Di qui la forza che lo sostenne nell'affrontare il martirio. Fu martire della libertà nel senso più moderno del termine, perché si oppose alla pretesa del potere di comandare sulle coscienze: tentazione perenne — e tragicamente attestata dalla storia del XX secolo — di ordinamenti politici che non riconoscono nulla al di sopra di sé. Fedele alle istituzioni del suo popolo — la Magna Charta recitava: Ecclesia anglicana libera sit — e attento lettore della storia che gli mostrava come il primato di Pietro costituisca garanzia di libertà per le Chiese particolari, San Tommaso Moro dette la vita per difendere la libertà della Chiesa dallo Stato.

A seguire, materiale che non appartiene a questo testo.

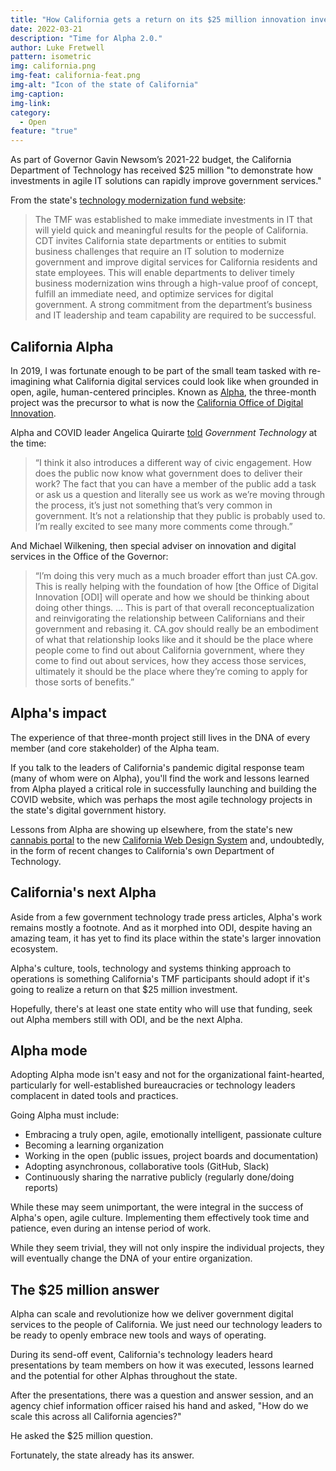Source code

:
 ```yaml
---
title: "How California gets a return on its $25 million innovation investment"
date: 2022-03-21
description: "Time for Alpha 2.0."
author: Luke Fretwell
pattern: isometric
img: california.png
img-feat: california-feat.png
img-alt: "Icon of the state of California"
img-caption: 
img-link: 
category:
  - Open
feature: "true"
---
```


As part of Governor Gavin Newsom’s 2021-22 budget, the California Department of Technology has received $25 million "to demonstrate how investments in agile IT solutions can rapidly improve government services."

From the state's [technology modernization fund website](https://cdt.ca.gov/tmf/):

> The TMF was established to make immediate investments in IT that will yield quick and meaningful results for the people of California. CDT invites California state departments or entities to submit business challenges that require an IT solution to modernize government and improve digital services for California residents and state employees. This will enable departments to deliver timely business modernization wins through a high-value proof of concept, fulfill an immediate need, and optimize services for digital government. A strong commitment from the department’s business and IT leadership and team capability are required to be successful.

## California Alpha

In 2019, I was fortunate enough to be part of the small team tasked with re-imagining what California digital services could look like when grounded in open, agile, human-centered principles. Known as [Alpha](https://alpha.ca.gov/), the three-month project was the precursor to what is now the [California Office of Digital Innovation](https://digital.ca.gov/).

Alpha and COVID leader Angelica Quirarte [told](https://www.govtech.com/gov-experience/californias-alpha-team-takes-on-real-time-gov-redesign.html) <em>Government Technology</em> at the time:

> “I think it also introduces a different way of civic engagement. How does the public now know what government does to deliver their work? The fact that you can have a member of the public add a task or ask us a question and literally see us work as we’re moving through the process, it’s just not something that’s very common in government. It’s not a relationship that they public is probably used to. I’m really excited to see many more comments come through.”

And Michael Wilkening, then special adviser on innovation and digital services in the Office of the Governor: 

>  “I’m doing this very much as a much broader effort than just CA.gov. This is really helping with the foundation of how [the Office of Digital Innovation [ODI] will operate and how we should be thinking about doing other things. ... This is part of that overall reconceptualization and reinvigorating the relationship between Californians and their government and rebasing it. CA.gov should really be an embodiment of what that relationship looks like and it should be the place where people come to find out about California government, where they come to find out about services, how they access those services, ultimately it should be the place where they’re coming to apply for those sorts of benefits.”

## Alpha's impact

The experience of that three-month project still lives in the DNA of every member (and core stakeholder) of the Alpha team.

If you talk to the leaders of California's pandemic digital response team (many of whom were on Alpha), you'll find the work and lessons learned from Alpha played a critical role in successfully launching and building the COVID website, which was perhaps the most agile technology projects in the state's digital government history.

Lessons from Alpha are showing up elsewhere, from the state's new [cannabis portal](https://cannabis.ca.gov/) to the new [California Web Design System](https://govfresh.com/radar/california-design-system-beta) and, undoubtedly, in the form of recent changes to California's own Department of Technology.

## California's next Alpha

Aside from a few government technology trade press articles, Alpha's work remains mostly a footnote. And as it morphed into ODI, despite having an amazing team, it has yet to find its place within the state's larger innovation ecosystem.

Alpha's culture, tools, technology and systems thinking approach to operations is something California's TMF participants should adopt if it's going to realize a return on that $25 million investment.

Hopefully, there's at least one state entity who will use that funding, seek out Alpha members still with ODI, and be the next Alpha.

## Alpha mode

Adopting Alpha mode isn't easy and not for the organizational faint-hearted, particularly for well-established bureaucracies or technology leaders complacent in dated tools and practices.

Going Alpha must include:

* Embracing a truly open, agile, emotionally intelligent, passionate culture
* Becoming a learning organization
* Working in the open (public issues, project boards and documentation)
* Adopting asynchronous, collaborative tools (GitHub, Slack)
* Continuously sharing the narrative publicly (regularly done/doing reports)

While these may seem unimportant, the were integral in the success of Alpha's open, agile culture. Implementing them effectively took time and patience, even during an intense period of work.

While they seem trivial, they will not only inspire the individual projects, they will eventually change the DNA of your entire organization.

## The $25 million answer

Alpha can scale and revolutionize how we deliver government digital services to the people of California. We just need our technology leaders to be ready to openly embrace new tools and ways of operating.

During its send-off event, California's technology leaders heard presentations by team members on how it was executed, lessons learned and the potential for other Alphas throughout the state.

After the presentations, there was a question and answer session, and an agency chief information officer raised his hand and asked, "How do we scale this across all California agencies?"

He asked the $25 million question.

Fortunately, the state already has its answer.
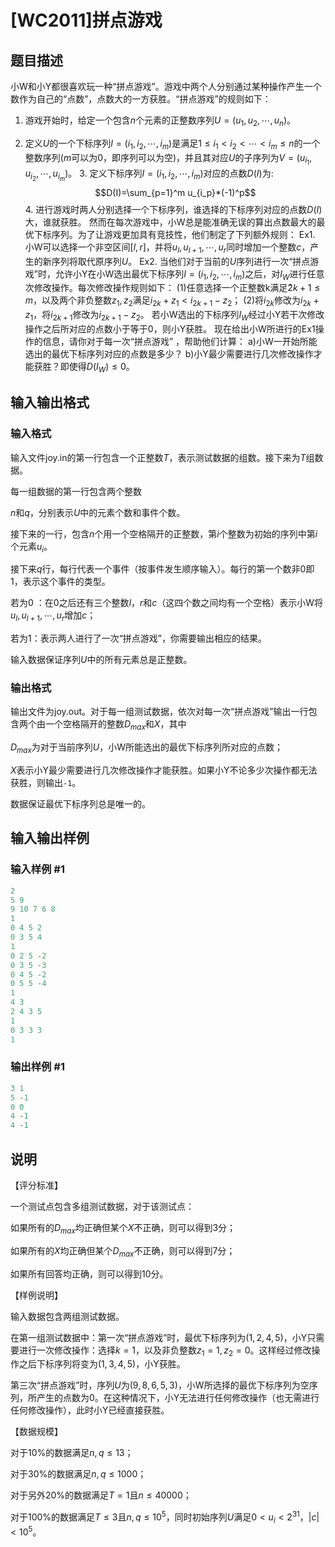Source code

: # [WC2011]拼点游戏

## 题目描述

小W和小Y都很喜欢玩一种“拼点游戏”。游戏中两个人分别通过某种操作产生一个数作为自己的“点数”，点数大的一方获胜。“拼点游戏”的规则如下：

1. 游戏开始时，给定一个包含$n$个元素的正整数序列$U=(u_1,u_2,\cdots,u_n)$。

2. 定义$U$的一个下标序列$I=(i_1,i_2,\cdots,i_m)$是满足$1\leq i_1<i_2<\cdots<i_m\leq n$的一个整数序列($m$可以为0，即序列可以为空)，并且其对应$U$的子序列为$V=(u_{i_1},u_{i_2},\cdots,u_{i_m})$。 3. 定义下标序列$I=(i_1,i_2,\cdots,i_m)$对应的点数$D(I)$为:$$D(I)=\sum_{p=1}^m u_{i_p}*(-1)^p$$ 4. 进行游戏时两人分别选择一个下标序列，谁选择的下标序列对应的点数$D(I)$大，谁就获胜。 然而在每次游戏中，小W总是能准确无误的算出点数最大的最优下标序列。为了让游戏更加具有竞技性，他们制定了下列额外规则： Ex1. 小W可以选择一个非空区间$[l,r]$，并将$u_l,u_{l+1},\cdots,u_r$同时增加一个整数$c$，产生的新序列将取代原序列$U$。 Ex2. 当他们对于当前的$U$序列进行一次“拼点游戏”时，允许小Y在小W选出最优下标序列$I=(i_1,i_2,\cdots,i_m)$之后，对$I_W$进行任意次修改操作。每次修改操作规则如下： (1)任意选择一个正整数k满足݉$2k+1\leq m$，以及两个非负整数$z_1,z_2$满足$i_{2k}+z_1<i_{2k+1}-z_2$； (2)将$i_{2k}$修改为$i_{2k}+z_1$，将$i_{2k+1}$修改为$i_{2k+1}-z_2$。 若小W选出的下标序列$I_W$经过小Y若干次修改操作之后所对应的点数小于等于$0$，则小Y获胜。 现在给出小W所进行的Ex1操作的信息，请你对于每一次“拼点游戏” ，帮助他们计算： a)小W一开始所能选出的最优下标序列对应的点数是多少？ b)小Y最少需要进行几次修改操作才能获胜？即使得$D(I_W)\leq 0$。

## 输入输出格式

### 输入格式

输入文件joy.in的第一行包含一个正整数$T$，表示测试数据的组数。接下来为$T$组数据。

每一组数据的第一行包含两个整数

$n$和$q$，分别表示$U$中的元素个数和事件个数。

接下来的一行，包含$n$个用一个空格隔开的正整数，第$i$个整数为初始的序列中第$i$个元素$u_i$。

接下来$q$行，每行代表一个事件（按事件发生顺序输入）。每行的第一个数非$0$即$1$，表示这个事件的类型。

若为$0$ ：在$0$之后还有三个整数$l$，$r$和$c$（这四个数之间均有一个空格）表示小W将$u_l,u_{l+1},\cdots,u_r$增加$c$；

若为$1$：表示两人进行了一次“拼点游戏”，你需要输出相应的结果。

输入数据保证序列$U$中的所有元素总是正整数。

### 输出格式

输出文件为joy.out。对于每一组测试数据，依次对每一次“拼点游戏”输出一行包含两个由一个空格隔开的整数$D_{max}$和$X$，其中

$D_{max}$为对于当前序列$U$，小W所能选出的最优下标序列所对应的点数；

$X$表示小Y最少需要进行几次修改操作才能获胜。如果小Y不论多少次操作都无法获胜，则输出```-1```。

数据保证最优下标序列总是唯一的。

## 输入输出样例

### 输入样例 #1

```cpp
2 
5 9 
9 10 7 6 8 
1 
0 4 5 2 
0 3 5 4 
1 
0 2 5 -2 
0 3 5 -3 
0 4 5 -2 
0 5 5 -4 
1 
4 3 
2 4 3 5 
1 
0 3 3 3 
1 
```


### 输出样例 #1

```cpp
3 1 
5 -1 
0 0 
4 -1 
4 -1 
```


## 说明

【评分标准】

一个测试点包含多组测试数据，对于该测试点：

如果所有的$D_{max}$均正确但某个$X$不正确，则可以得到3分；

如果所有的$X$均正确但某个$D_{max}$不正确，则可以得到7分；

如果所有回答均正确，则可以得到10分。

【样例说明】

输入数据包含两组测试数据。

在第一组测试数据中：第一次“拼点游戏”时，最优下标序列为$(1,2,4,5)$，小Y只需要进行一次修改操作：选择$k=1$，以及非负整数$z_1=1,z_2=0$。这样经过修改操作之后下标序列将变为$(1,3,4,5)$，小Y获胜。

第三次“拼点游戏”时，序列$U$为$(9,8,6,5,3)$，小W所选择的最优下标序列为空序列，所产生的点数为$0$。在这种情况下，小Y无法进行任何修改操作（也无需进行任何修改操作），此时小Y已经直接获胜。

【数据规模】

对于10%的数据满足$n,q\leq 13$；

对于30%的数据满足$n,q\leq 1000$；

对于另外20%的数据满足$T=1$且$n\leq 40000$；

对于100%的数据满足$T≤3$且$n,q\leq 10^5$，同时初始序列$U$满足$0 <u_i< 2^{31}$，$|c|<10^5$。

Ma in questo modo egli difese allo stesso tempo la libertà ed il primato della coscienza del cittadino nei confronti del potere civile.

Martire della libertà perché martire del primato della coscienza che, saldamente formato dalla ricerca della verità, ci rende pienamente responsabili delle nostre decisioni, cioè padroni di noi stessi e dunque liberi da ogni vincolo che non sia quello — proprio della creatura — che ci lega a Dio. La Santità Vostra ci ha ricordato che la coscienza morale rettamente intesa è «testimonianza di Dio stesso, la cui voce e il cui giudizio penetrano l'intimo dell'uomo fino alle radici della sua anima» (Enc. Veritatis splendor, n. 58). Questa — ci sembra — la lezione fondamentale di San Tommaso Moro agli uomini di Governo: lezione di fuga dal successo e dal facile consenso in nome della fedeltà ai principi irrinunciabili, da cui dipende la dignità dell'uomo e la giustizia degli ordinamenti civili. Lezione, questa, altamente ispiratrice per tutti coloro che, sulle soglie del nuovo Millennio, si sentono chiamati a scongiurare le ricorrenti insidie di nuove e mascherate tirannie.

Perciò, certi di agire per il bene della società futura e confidando che la nostra supplica troverà benevola accoglienza nella Santità Vostra, chiediamo che Sir Tommaso Moro, Santo e Martire, fedele servitore del Re, ma anzitutto di Dio, venga proclamato "Patrono degli Uomini di Governo".